Changes propagate through all the merged data sets so you know when your data set has changed.

Installation

The module is released in the public npm registry and can be installed by running:

npm install --save truth

Usage

First of all we need to require the module and create a new Truth instance as shown in the example code blow. This is the bare minimum required bootstrapping code.

'use strict';
 
var Truth = require('truth')
  , truth = new Truth();

While it's certainly possible to create truth instances without any arguments, there are a couple of arguments that can be set:

  1. The first argument can be a string with the name of the store. This will be used when merging stores and can be useful for debugging purposes.
  2. Configuration object where you can set:
  • key The name of the key that should be used to determine duplicates when merging truth instances.

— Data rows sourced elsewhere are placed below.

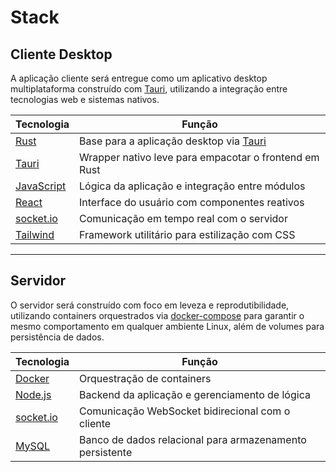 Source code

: # Stack

## Cliente Desktop

A aplicação cliente será entregue como um aplicativo desktop multiplataforma construído com <a href="https://tauri.app/" target="_blank">Tauri</a>, utilizando a integração entre tecnologias web e sistemas nativos.

| Tecnologia                              | Função                                                                 |
|-----------------------------------------|------------------------------------------------------------------------|
| <a href="https://www.rust-lang.org/" target="_blank">Rust</a>      | Base para a aplicação desktop via <a href="https://tauri.app/" target="_blank">Tauri</a>         |
| <a href="https://tauri.app/" target="_blank">Tauri</a>             | Wrapper nativo leve para empacotar o frontend em Rust                 |
| <a href="https://developer.mozilla.org/docs/Web/JavaScript" target="_blank">JavaScript</a>       | Lógica da aplicação e integração entre módulos                         |
| <a href="https://reactjs.org/" target="_blank">React</a>           | Interface do usuário com componentes reativos                         |
| <a href="https://socket.io/docs/v4/" target="_blank">socket.io</a> | Comunicação em tempo real com o servidor                             |
| <a href="https://tailwindcss.com/" target="_blank">Tailwind</a>    | Framework utilitário para estilização com CSS                        |

---

## Servidor

O servidor será construído com foco em leveza e reprodutibilidade, utilizando containers orquestrados via <a href="https://docs.docker.com/compose/" target="_blank">docker-compose</a> para garantir o mesmo comportamento em qualquer ambiente Linux, além de volumes para persistência de dados.

| Tecnologia                              | Função                                                                 |
|-----------------------------------------|------------------------------------------------------------------------|
| <a href="https://www.docker.com/" target="_blank">Docker</a>      | Orquestração de containers      |
| <a href="https://nodejs.org/en/" target="_blank">Node.js</a>      | Backend da aplicação e gerenciamento de lógica                        |
| <a href="https://socket.io/docs/v4/" target="_blank">socket.io</a> | Comunicação WebSocket bidirecional com o cliente                      |
| <a href="https://www.mysql.com/" target="_blank">MySQL</a>        | Banco de dados relacional para armazenamento persistente             |
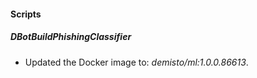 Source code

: 
#### Scripts

##### DBotBuildPhishingClassifier

- Updated the Docker image to: *demisto/ml:1.0.0.86613*.
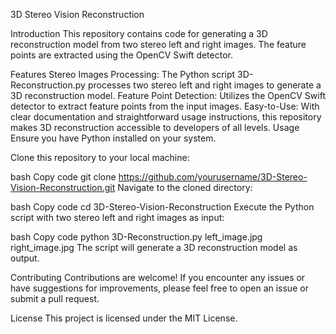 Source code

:3D Stereo Vision Reconstruction

Introduction
This repository contains code for generating a 3D reconstruction model from two stereo left and right images. The feature points are extracted using the OpenCV Swift detector.

Features
Stereo Images Processing: The Python script 3D-Reconstruction.py processes two stereo left and right images to generate a 3D reconstruction model.
Feature Point Detection: Utilizes the OpenCV Swift detector to extract feature points from the input images.
Easy-to-Use: With clear documentation and straightforward usage instructions, this repository makes 3D reconstruction accessible to developers of all levels.
Usage
Ensure you have Python installed on your system.

Clone this repository to your local machine:

bash
Copy code
git clone https://github.com/yourusername/3D-Stereo-Vision-Reconstruction.git
Navigate to the cloned directory:

bash
Copy code
cd 3D-Stereo-Vision-Reconstruction
Execute the Python script with two stereo left and right images as input:

bash
Copy code
python 3D-Reconstruction.py left_image.jpg right_image.jpg
The script will generate a 3D reconstruction model as output.

Contributing
Contributions are welcome! If you encounter any issues or have suggestions for improvements, please feel free to open an issue or submit a pull request.

License
This project is licensed under the MIT License.
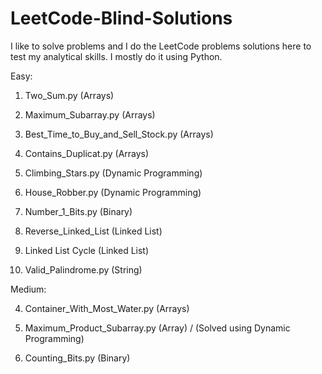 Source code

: # LeetCode-Blind-Solutions
I like to solve problems and I do the LeetCode problems solutions here to test my analytical skills. I mostly do it using Python.

Easy:

1. Two_Sum.py (Arrays)
14. Maximum_Subarray.py (Arrays)
30. Best_Time_to_Buy_and_Sell_Stock.py (Arrays)
50. Contains_Duplicat.py (Arrays)

20. Climbing_Stars.py (Dynamic Programming)
42. House_Robber.py (Dynamic Programming)

41. Number_1_Bits.py (Binary)

44. Reverse_Linked_List (Linked List)
41. Linked List Cycle (Linked List)

32. Valid_Palindrome.py (String)


Medium:

4. Container_With_Most_Water.py (Arrays)
38. Maximum_Product_Subarray.py (Array) / (Solved using Dynamic Programming)

67. Counting_Bits.py (Binary)
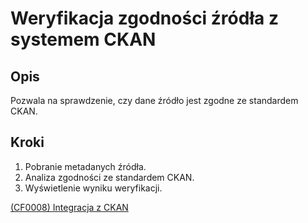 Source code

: # Weryfikacja zgodności źródła z systemem CKAN

## Opis
Pozwala na sprawdzenie, czy dane źródło jest zgodne ze standardem CKAN.

## Kroki
1. Pobranie metadanych źródła.
2. Analiza zgodności ze standardem CKAN.
3. Wyświetlenie wyniku weryfikacji.

[(CF0008) Integracja z CKAN](../../../3.wizja.systemu/3.3.cechy.funkcjonalne/CF0008.md) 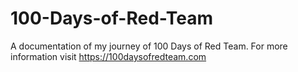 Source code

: # 100-Days-of-Red-Team
A documentation of my journey of 100 Days of Red Team. For more information visit https://100daysofredteam.com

Now that we've constructed our first truth instance we can look at the various of API methods that are available:

truth.add

Add a new row(s) in to the data set. You can supply as many arguments as you wish as they will all been seen as new rows that should be inserted. Once the insertion has occurred a change event will be triggered. So if you have multiple rows, it makes more sense to supply all at once as arguments instead of doing multiple invocations to truth.add().

truth.add({ another: 'row' }, { more: 'rows'});

There is some small level of duplication detection where it tries to find exactly the same item in the current data set. So the method only trigger's changes when something is actually inserted.

truth.remove

Remove one or more rows from the data set. Please note that this only removes rows who equals those that got added before any modifications.

var row = { foo: 'bar' };
 
truth.add(row);
truth.remove(row);

truth.has

Test if a certain key->value combination is present in the data store. The first argument is the key of the row you're searching for and the second argument is an optional value to test against.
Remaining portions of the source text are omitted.